17. “Human reflection is chronically overrated, though, and we now suspect that our own reaction to food poisoning is in fact similar to that of rats. Garcia’s findings forced comparative psychology to admit that evolution pushes cognition around, adapting it to the organism’s needs.”
18. “Animals should be given a chance to express their natural behavior.”
19. “At the workshop, he presented his view on consciousness: that it has to be part and parcel of all cognitive processes, including those of animals.
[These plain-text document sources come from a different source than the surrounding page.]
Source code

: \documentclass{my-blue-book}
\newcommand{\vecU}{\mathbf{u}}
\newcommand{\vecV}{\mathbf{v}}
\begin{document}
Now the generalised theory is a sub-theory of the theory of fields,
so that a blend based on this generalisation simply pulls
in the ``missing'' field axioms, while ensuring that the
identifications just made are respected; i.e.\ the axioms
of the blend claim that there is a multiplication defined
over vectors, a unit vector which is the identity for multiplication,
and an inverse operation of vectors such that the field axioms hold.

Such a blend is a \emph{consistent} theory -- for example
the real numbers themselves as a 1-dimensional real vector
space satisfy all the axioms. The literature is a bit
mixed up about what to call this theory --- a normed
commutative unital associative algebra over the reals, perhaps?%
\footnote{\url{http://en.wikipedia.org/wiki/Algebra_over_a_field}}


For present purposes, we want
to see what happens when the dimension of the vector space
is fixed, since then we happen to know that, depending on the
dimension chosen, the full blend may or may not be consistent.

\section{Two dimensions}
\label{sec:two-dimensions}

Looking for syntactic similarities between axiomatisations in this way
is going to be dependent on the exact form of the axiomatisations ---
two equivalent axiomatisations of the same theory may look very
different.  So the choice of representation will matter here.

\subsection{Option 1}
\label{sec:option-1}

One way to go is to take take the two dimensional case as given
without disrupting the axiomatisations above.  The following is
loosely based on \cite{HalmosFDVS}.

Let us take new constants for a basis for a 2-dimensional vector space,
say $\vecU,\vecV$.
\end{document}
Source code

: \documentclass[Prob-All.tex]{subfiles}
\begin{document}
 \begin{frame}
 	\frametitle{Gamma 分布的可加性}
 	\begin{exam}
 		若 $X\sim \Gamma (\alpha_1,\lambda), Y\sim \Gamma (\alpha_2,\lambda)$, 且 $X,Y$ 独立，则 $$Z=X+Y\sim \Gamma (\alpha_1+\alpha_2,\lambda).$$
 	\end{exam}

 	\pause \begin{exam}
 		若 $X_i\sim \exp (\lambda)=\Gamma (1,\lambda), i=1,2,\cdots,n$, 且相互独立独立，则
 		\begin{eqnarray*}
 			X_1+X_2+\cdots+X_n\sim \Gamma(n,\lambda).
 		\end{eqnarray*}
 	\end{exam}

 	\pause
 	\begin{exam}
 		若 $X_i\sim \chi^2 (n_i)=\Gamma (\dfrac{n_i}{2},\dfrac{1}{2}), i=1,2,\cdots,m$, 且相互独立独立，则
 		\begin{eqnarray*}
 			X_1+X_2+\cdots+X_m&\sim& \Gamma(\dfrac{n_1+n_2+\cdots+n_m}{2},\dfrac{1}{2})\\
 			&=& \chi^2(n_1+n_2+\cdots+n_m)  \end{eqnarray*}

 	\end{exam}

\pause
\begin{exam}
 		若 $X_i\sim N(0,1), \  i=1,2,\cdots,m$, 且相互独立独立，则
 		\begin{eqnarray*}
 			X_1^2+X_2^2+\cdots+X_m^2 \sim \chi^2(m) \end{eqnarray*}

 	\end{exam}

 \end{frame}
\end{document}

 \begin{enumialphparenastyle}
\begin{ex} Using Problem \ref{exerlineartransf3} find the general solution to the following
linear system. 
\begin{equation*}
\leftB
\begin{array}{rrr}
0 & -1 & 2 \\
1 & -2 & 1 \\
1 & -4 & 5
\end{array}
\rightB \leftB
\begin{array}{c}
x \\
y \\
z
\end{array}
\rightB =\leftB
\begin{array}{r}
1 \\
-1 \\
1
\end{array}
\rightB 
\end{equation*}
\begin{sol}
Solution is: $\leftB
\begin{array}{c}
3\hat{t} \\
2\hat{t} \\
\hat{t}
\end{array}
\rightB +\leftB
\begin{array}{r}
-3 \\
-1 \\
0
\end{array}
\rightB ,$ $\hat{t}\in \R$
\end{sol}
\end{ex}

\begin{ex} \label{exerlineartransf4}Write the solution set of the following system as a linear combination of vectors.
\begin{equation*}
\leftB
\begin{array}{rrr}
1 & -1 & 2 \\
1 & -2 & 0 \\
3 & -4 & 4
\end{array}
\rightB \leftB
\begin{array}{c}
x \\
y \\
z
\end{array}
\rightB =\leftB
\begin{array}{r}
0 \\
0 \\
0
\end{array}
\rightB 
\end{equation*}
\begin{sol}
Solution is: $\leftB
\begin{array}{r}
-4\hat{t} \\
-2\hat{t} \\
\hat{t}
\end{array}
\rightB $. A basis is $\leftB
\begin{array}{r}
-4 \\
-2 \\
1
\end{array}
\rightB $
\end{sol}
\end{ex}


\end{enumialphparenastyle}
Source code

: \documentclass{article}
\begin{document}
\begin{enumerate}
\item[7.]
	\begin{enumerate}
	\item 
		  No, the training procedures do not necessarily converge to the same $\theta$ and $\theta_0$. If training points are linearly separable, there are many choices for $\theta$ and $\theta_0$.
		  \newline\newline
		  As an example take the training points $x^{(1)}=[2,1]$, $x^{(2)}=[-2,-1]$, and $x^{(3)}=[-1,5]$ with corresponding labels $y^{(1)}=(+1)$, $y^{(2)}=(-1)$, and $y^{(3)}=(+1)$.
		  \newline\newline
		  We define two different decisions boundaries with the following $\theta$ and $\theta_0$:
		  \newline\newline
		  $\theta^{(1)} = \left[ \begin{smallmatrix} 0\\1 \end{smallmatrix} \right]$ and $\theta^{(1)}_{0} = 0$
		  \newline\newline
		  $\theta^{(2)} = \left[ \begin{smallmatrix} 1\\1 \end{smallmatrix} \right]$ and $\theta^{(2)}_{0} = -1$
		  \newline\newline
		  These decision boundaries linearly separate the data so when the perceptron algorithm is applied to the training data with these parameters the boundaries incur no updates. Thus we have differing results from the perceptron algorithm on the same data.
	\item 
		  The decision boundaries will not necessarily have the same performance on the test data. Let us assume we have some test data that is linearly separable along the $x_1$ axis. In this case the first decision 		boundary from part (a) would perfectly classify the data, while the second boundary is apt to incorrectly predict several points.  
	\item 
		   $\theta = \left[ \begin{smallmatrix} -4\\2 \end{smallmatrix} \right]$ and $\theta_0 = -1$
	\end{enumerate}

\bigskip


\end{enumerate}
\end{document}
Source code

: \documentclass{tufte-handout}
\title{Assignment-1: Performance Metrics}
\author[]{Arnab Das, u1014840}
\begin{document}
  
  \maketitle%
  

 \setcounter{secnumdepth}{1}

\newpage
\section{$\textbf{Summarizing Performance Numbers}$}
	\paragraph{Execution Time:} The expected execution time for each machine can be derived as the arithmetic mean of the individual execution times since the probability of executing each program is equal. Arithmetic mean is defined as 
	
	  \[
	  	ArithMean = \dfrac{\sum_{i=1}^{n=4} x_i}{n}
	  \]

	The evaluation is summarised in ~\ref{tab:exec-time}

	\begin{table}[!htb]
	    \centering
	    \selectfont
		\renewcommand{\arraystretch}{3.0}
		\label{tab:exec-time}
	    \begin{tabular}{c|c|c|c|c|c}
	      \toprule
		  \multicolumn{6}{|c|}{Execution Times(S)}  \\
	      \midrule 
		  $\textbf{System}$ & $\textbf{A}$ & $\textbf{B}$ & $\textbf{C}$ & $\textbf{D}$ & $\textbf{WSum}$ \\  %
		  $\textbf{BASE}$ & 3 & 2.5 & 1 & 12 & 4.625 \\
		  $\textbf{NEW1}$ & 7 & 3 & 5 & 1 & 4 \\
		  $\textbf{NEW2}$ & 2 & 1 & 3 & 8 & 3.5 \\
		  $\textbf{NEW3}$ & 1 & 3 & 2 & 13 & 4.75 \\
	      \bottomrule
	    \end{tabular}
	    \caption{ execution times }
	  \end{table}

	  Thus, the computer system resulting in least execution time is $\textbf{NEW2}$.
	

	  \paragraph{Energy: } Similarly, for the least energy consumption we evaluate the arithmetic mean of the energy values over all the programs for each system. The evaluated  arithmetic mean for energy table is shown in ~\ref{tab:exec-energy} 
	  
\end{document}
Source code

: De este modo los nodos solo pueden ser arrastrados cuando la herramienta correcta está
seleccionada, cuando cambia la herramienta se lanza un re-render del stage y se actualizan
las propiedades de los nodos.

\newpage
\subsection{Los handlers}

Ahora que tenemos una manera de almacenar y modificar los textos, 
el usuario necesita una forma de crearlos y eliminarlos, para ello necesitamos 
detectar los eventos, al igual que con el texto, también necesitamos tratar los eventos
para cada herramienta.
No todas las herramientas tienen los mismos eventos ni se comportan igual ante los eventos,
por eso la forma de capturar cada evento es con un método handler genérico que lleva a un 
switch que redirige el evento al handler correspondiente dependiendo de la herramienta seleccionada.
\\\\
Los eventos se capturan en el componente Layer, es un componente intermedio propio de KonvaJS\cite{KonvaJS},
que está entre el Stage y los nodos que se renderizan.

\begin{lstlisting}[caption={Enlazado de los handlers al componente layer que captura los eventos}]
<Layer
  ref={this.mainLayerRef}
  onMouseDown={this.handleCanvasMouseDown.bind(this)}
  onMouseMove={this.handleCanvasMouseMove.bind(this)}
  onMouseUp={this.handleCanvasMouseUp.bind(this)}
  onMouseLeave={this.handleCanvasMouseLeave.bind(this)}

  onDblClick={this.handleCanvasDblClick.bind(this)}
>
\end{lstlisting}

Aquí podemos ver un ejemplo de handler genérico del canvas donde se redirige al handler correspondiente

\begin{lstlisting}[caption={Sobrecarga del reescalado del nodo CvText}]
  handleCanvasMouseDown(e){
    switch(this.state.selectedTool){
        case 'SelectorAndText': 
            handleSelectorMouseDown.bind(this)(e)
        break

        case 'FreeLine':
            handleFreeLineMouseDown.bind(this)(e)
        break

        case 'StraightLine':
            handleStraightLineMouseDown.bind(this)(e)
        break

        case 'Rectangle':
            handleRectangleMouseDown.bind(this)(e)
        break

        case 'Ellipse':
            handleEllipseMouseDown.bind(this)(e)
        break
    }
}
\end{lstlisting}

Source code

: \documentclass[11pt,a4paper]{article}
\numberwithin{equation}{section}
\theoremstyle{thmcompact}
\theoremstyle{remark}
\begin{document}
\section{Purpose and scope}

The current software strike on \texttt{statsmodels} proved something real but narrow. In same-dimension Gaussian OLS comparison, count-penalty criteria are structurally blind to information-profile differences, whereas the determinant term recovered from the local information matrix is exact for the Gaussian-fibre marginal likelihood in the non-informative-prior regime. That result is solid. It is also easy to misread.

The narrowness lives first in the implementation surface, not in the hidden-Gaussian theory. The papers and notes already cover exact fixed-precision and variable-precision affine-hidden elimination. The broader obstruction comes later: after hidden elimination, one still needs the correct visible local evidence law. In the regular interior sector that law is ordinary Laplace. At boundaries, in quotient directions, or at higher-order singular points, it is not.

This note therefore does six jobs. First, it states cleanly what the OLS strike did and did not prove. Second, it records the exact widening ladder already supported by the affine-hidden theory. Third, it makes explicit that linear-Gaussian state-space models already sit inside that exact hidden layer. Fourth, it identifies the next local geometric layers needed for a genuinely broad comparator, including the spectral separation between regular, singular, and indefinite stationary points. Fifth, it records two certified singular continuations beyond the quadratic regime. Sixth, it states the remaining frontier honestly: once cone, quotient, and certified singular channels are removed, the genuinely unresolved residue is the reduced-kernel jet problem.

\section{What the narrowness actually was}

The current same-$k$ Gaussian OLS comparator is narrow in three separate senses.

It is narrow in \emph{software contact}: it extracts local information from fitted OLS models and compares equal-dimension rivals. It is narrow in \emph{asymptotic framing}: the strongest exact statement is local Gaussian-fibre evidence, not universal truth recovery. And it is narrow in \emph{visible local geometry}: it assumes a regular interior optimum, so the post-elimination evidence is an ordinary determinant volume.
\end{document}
My own position is slightly different in that I prefer not to make any firm statements about something as poorly defined as consciousness. No one seems to know what it is. But for the same reason, I hasten to add, I’d never deny it to any species. For all I know, a frog may be conscious. Griffin took a more positive stance, saying that since intentional, intelligent actions are observable in many animals, and since in our own species they go together with awareness, it is reasonable to assume similar mental states in other species.”
20. “Animals learn what they need to learn and have specialized ways of sifting through the massive information around them. They actively seek, collect, and store information.”
21. “The idea of conformism among animals is increasingly supported for social behavior as well. One study tested both children and chimpanzees on generosity. The goal was to see if they were prepared to do a member of their own species a favor at no cost to themselves. They indeed did so, and their willingness increased if they themselves had received generosity from others—any others, not just their testing partner. Is kind behavior contagious? Love begets love, we say, or as the investigators put it more dryly, primates tend to adopt the most commonly perceived responses in the population.”
22. “Traditionally, animals are depicted as slaves of their emotions. It all goes back to the dichotomy of animals as "wild" and humans as "civilized". Being wild implies being undisciplined, crazy even, without holding back. Being civilized, in contrast, refers to exercising the well-mannered restraint that humans are capable of under favorable circumstances. This dichotomy lurks behind almost every debate about what makes us human, so much so that when humans behave badly, we call them "animals".”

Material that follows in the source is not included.